Les possibilités techniques dans les domaines de la conception, fabrication, utilisation opérationnelle progressant plus vite que les réglementations qui doivent socialement les "encadrer", on assiste actuellement à une constante et relativement rapide évolution dans tous ces secteurs. Il faut saluer ce dynamisme ambiant dont Aerobuzz se fait régulièrement l'écho dans les articles proposés.
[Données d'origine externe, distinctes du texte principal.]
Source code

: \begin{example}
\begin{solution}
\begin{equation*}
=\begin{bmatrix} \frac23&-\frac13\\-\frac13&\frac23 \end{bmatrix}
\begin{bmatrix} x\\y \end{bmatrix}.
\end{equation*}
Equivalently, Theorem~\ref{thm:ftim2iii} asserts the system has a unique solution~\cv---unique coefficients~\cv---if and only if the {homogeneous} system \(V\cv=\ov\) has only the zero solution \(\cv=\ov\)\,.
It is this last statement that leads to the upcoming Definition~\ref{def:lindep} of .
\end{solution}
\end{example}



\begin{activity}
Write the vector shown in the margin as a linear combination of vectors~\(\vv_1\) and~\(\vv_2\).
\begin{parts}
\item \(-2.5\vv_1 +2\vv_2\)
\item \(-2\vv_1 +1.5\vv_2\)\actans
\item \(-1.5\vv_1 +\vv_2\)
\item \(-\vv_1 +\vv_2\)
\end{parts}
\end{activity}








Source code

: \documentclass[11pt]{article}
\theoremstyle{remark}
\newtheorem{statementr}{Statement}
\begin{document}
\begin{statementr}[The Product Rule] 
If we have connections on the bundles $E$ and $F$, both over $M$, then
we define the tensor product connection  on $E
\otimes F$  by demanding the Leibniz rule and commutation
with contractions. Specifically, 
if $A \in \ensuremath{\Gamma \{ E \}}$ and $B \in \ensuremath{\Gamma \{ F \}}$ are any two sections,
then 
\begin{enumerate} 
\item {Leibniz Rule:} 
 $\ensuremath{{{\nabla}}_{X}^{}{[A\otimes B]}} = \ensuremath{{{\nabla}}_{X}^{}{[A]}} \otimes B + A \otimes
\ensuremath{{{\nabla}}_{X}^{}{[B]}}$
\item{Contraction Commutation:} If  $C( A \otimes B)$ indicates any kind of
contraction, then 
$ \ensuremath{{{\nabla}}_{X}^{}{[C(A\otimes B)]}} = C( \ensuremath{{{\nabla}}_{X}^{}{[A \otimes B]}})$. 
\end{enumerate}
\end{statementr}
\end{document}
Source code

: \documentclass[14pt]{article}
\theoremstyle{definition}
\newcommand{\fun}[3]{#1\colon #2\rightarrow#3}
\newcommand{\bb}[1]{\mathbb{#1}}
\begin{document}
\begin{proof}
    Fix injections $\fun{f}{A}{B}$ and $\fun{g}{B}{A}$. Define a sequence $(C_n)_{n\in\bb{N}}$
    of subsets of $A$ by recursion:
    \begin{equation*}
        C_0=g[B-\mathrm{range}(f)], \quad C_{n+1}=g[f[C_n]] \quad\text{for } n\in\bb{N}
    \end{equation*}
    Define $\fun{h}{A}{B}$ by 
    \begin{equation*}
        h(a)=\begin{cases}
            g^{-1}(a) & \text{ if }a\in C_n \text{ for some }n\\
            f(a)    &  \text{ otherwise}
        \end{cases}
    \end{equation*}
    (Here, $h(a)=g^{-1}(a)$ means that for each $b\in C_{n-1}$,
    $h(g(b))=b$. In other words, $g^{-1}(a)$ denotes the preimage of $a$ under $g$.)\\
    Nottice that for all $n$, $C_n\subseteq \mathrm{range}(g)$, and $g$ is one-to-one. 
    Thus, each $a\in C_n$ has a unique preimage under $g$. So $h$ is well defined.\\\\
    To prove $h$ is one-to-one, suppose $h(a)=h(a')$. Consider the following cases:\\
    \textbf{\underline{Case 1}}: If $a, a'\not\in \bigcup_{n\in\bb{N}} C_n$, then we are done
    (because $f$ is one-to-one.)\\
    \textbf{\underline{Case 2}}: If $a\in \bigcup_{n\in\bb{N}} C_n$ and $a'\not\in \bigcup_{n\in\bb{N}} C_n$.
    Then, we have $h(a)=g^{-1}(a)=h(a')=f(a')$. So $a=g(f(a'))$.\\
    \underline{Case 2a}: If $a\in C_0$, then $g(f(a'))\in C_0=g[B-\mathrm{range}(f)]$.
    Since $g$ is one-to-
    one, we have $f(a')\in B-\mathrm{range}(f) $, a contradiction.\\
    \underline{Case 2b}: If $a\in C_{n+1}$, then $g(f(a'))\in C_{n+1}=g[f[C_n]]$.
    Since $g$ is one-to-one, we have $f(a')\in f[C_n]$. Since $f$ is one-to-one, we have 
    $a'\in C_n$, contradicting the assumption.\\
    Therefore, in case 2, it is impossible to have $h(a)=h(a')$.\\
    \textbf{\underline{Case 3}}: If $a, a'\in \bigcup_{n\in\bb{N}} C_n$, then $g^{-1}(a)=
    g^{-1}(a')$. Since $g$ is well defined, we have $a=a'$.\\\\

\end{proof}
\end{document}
Merci à Gil.
@Yann : si je ne ma trompe pas, il s'agit d'entrer dans le paradigme de la sécurité et cela impose d'observer - et de procéder - différemment.
Sinon on peut comparer avec le permis de conduire automobile qui est qui est à sa manière un diplôme irrationnel réservé aux ingénieux du volant, mais "ça le fait généralement"...
Alors le ciel est à celui qui le regarde du bon œil.
Une précaution avant d'y mettre le doigt : c'est plus addictif que le tabac et la bêtise quotidienne réunis !
Alors le malheureux pilote se soigne tous les jours.
Punaise, je suis passionné de pilotage, je souhaiterais rapidement passer pro en obtenant le théorique ulm, souhaiterais faire du S4 en activité particulière si cela m'était accessible. Mais à vous lire, cela n'est réservé qu'à des ingénieurs, ou anciens techniciens de l'armée de l'air...
Rapidement, rapidement...
Maladie du monde moderne !
On ne devient pas pilote "rapidement" ! On le devient, ou pas...
Le pilotage, surtout dans un cadre professionnel, demande un état d'esprit et une rigueur de tous les instants. Cela ne s'obtient pas "rapidement" mais avec du travail théorique et surtout pratique. Que ce soit pour du drone, du Rafale, de l'Airbus A380...
Par contre, c'est accessible à toute personne un tantinet sérieuse et motivée, et qui démontre sa compétence.
Le stade S4 est le stade ultime du télépilote professionnel. Pour viser cette compétence il faudrait peut-être par commencer par les autres échelons de l'échelle, et les monter comme il faut.
On croise beaucoup d'ingénieurs et d'ex-militaires, c'est vrai. Ils ont pour eux cette déformation professionnelle bénéfique issue de leur formation scientifique, mécanique, pragmatique, procédurale : la rigueur.